The bottom line here I did not come necessarily to praise Roy but I also did not come to bury him either.  I am coming to his defense a little because I think so much of this team's performance lies with the players themselves hampered greatly by injuries. I do think the rotation is a mess and some semblance of balance in that regard might help some of these guys find a niche not to mention a focal point.  The problem with a fan's belief that Player A should get more floor time than Player B is we still are missing vital information. We don't see practice, in-depth stat analysis nor do we have a full grasp of the larger process Roy is looking at.  Fans see on the court performance.  Coaches are tasked with painting a much larger picture. For Roy it is about the process and do what you are supposed to do regardless of what the scoreboard says.

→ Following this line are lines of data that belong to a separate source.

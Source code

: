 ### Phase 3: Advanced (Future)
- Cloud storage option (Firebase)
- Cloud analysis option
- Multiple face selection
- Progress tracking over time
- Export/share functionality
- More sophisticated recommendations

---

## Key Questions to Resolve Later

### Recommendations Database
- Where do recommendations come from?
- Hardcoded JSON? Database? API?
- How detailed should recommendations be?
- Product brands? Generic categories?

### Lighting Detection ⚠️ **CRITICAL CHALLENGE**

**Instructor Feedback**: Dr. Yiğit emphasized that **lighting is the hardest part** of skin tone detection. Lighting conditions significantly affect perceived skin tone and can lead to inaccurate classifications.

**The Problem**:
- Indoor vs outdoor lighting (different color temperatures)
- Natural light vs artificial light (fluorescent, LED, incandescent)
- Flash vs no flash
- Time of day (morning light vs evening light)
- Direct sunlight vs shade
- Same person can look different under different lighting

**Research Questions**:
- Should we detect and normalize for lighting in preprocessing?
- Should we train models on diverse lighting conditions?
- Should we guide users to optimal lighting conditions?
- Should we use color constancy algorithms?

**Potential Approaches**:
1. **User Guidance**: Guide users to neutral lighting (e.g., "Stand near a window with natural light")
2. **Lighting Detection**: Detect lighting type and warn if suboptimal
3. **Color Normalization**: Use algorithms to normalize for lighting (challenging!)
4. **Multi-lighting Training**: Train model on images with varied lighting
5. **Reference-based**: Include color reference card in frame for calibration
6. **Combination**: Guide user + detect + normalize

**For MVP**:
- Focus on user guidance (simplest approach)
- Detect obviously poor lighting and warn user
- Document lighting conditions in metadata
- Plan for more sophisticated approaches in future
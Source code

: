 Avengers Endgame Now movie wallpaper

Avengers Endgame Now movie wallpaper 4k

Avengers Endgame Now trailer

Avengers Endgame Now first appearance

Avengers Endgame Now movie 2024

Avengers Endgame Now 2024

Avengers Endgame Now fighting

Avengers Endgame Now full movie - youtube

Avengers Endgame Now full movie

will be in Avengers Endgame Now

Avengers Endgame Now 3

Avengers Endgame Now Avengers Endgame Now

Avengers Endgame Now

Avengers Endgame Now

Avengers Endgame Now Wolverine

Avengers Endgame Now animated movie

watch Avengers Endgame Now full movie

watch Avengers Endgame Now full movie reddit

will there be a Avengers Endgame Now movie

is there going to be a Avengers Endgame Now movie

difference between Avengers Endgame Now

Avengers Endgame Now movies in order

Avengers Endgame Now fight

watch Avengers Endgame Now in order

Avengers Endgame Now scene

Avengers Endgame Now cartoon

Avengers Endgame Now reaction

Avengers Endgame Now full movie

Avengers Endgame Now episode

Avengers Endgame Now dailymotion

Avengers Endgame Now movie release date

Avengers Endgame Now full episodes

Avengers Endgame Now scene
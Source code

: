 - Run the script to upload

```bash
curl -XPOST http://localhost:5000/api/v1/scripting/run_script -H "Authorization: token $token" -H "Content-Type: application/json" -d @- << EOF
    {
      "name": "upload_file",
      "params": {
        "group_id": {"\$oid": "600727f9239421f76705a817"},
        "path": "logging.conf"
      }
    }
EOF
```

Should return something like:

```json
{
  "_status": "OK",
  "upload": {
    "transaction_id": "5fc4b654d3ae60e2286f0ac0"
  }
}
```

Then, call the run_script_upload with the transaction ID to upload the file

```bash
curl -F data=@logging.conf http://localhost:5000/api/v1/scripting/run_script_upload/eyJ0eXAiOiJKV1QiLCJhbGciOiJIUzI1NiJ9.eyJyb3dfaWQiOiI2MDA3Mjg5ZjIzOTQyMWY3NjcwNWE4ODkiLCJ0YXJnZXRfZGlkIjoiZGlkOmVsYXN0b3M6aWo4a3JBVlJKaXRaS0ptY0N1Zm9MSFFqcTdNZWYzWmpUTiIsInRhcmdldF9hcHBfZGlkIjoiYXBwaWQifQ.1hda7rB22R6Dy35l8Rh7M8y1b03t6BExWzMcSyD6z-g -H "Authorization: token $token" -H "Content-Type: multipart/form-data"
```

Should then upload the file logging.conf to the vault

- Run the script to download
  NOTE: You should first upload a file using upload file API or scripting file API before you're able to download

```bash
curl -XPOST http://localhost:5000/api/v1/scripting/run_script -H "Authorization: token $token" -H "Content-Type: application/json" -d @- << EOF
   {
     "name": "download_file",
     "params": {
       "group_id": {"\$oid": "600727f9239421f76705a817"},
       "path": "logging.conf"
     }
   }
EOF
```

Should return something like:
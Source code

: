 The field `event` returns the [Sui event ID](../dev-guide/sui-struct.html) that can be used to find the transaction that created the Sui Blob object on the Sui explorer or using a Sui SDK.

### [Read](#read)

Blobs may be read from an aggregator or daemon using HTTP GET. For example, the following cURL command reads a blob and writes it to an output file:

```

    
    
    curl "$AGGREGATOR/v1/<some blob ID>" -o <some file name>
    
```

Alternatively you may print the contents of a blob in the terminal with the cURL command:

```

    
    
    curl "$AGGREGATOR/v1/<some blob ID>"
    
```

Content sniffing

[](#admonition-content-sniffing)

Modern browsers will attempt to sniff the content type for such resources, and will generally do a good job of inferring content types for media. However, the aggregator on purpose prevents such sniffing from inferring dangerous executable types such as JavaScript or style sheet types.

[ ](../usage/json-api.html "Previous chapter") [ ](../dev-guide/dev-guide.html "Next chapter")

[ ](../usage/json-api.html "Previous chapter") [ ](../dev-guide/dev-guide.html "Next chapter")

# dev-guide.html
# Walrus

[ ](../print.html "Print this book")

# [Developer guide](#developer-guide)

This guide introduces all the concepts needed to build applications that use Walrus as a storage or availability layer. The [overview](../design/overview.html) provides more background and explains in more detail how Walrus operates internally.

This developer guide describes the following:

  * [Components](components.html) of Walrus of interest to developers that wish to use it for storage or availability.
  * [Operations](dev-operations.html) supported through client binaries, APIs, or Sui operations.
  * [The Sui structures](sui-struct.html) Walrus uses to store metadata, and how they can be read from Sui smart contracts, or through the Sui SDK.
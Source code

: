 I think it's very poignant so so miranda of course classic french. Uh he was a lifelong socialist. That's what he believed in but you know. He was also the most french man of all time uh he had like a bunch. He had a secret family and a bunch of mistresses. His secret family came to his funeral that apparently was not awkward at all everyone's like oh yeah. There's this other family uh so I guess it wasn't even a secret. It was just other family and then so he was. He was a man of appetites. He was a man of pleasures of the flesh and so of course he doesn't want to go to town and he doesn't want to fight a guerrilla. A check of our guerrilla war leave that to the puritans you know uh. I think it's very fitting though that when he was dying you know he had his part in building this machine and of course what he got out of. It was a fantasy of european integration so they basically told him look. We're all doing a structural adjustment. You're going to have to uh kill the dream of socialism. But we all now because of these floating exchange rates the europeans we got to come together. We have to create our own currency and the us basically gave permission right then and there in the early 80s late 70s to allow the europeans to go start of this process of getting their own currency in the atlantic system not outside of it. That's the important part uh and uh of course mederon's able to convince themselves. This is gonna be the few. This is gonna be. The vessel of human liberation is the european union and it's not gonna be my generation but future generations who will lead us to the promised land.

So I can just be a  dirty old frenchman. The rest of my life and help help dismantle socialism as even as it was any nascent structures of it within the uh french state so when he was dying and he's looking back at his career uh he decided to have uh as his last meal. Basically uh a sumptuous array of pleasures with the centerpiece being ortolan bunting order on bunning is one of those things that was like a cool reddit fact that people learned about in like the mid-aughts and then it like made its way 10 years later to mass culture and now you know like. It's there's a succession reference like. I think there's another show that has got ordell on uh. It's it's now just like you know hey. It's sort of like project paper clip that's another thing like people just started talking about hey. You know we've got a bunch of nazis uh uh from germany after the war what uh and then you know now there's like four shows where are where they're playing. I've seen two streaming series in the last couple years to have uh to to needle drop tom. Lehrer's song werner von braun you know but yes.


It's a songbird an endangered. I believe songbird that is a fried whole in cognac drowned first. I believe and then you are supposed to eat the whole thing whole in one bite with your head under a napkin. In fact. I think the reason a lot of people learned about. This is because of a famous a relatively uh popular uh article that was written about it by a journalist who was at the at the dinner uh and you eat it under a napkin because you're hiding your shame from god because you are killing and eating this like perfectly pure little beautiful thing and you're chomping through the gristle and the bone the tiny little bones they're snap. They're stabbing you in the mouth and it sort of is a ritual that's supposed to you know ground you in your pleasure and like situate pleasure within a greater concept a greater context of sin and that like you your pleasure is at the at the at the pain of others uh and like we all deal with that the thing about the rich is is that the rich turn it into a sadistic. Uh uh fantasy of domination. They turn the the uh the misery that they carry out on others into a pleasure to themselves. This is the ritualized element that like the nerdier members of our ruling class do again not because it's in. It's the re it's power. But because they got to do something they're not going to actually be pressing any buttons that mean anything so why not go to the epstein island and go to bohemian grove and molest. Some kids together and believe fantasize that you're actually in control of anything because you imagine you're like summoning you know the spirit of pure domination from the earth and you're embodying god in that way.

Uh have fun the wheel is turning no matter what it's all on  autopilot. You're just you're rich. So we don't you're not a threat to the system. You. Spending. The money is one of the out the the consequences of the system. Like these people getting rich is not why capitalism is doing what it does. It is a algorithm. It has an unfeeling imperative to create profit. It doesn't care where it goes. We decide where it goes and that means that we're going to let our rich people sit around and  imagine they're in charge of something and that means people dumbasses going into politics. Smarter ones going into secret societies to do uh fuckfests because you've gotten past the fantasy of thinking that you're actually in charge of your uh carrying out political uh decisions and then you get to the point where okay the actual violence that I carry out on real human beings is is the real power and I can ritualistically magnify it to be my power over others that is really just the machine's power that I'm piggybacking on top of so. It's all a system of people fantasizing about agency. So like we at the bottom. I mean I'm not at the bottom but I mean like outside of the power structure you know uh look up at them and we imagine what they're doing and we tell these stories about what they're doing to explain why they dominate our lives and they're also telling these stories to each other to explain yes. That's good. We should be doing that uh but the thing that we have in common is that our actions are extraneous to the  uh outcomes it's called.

For fans it is watching the game, often times once and glancing at a box score.  In that respect we are simplistic in our view of the how Roy should handle the personnel which is both good and bad.  It is bad since our conclusions are incomplete but good in that the results to trump all other things in most cases.

And that, my friends is the crossroads Roy is at.  The results are not there and now Roy is in the unenviable position of attempting to counter the weight of a 2-4 ACC mark with ten regular season games left.  The system is obviously broken both in technical terms and  intangibles ones as well. Roy's responsibility is to the technical aspects first and training the players to execute the offense correctly.  The intangibles are in the players' court.  Roy can only prod them so much. At some point they have to commit to own this team, represent the jersey and do more walking than talking. Roy has to realize what is not working and change it regardless of how much it might go against what he believes in.  Quite simply, the desperation has set in. With two roads games this week it is possible a 13-10 and 2-6 ACC team takes the floor versus Duke. And regardless of how we might want to divide the blame up, at the end of the day this team had to come together, players and coaches like, and put more care into this season than they have thus far.